▶ **Source texts of formatted documents**:
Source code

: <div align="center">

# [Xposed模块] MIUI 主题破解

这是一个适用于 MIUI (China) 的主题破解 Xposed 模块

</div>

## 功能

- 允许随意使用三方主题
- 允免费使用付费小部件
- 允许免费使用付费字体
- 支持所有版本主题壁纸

---

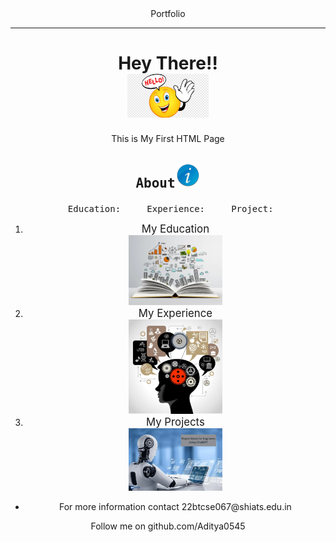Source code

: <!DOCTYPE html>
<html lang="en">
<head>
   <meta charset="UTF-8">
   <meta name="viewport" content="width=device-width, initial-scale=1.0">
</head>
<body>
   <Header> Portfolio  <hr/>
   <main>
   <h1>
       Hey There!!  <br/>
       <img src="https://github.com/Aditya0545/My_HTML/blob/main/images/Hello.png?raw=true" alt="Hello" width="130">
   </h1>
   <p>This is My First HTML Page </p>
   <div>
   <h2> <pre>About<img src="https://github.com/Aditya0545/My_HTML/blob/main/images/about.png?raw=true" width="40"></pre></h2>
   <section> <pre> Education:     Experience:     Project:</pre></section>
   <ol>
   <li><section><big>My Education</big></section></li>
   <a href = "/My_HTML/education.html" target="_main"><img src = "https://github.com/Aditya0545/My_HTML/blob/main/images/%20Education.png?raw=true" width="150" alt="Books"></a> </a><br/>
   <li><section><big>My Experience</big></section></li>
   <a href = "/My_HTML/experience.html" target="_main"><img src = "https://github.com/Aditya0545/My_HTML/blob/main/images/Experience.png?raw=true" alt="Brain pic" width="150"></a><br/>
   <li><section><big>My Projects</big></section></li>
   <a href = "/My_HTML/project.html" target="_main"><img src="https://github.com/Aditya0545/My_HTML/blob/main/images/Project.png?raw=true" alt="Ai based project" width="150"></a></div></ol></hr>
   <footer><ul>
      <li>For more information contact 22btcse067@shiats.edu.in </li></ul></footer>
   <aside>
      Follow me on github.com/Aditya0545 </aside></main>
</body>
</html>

==

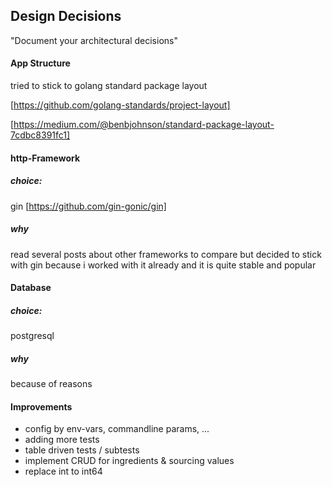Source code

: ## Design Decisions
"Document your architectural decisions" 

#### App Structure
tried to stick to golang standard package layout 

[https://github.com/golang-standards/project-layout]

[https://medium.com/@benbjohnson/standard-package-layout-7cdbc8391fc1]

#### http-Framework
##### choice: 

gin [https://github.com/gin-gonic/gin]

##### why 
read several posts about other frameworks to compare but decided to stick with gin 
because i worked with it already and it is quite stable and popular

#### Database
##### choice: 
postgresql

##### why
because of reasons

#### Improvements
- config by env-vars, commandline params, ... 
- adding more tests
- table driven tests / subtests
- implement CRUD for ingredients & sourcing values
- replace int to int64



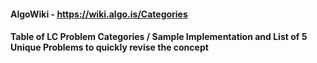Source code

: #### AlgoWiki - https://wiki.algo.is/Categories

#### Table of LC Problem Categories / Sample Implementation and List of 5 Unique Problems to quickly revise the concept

▶ **PROBLEM TO WORK ON**: Read the data above and pull out each line that holds the string "Experience".

▶ **SOLUTION TO THE EXERCISE**:
   <section> <pre> Education:     Experience:     Project:</pre></section>
   <li><section><big>My Experience</big></section></li>
   <a href = "/My_HTML/experience.html" target="_main"><img src = "https://github.com/Aditya0545/My_HTML/blob/main/images/Experience.png?raw=true" alt="Brain pic" width="150"></a><br/>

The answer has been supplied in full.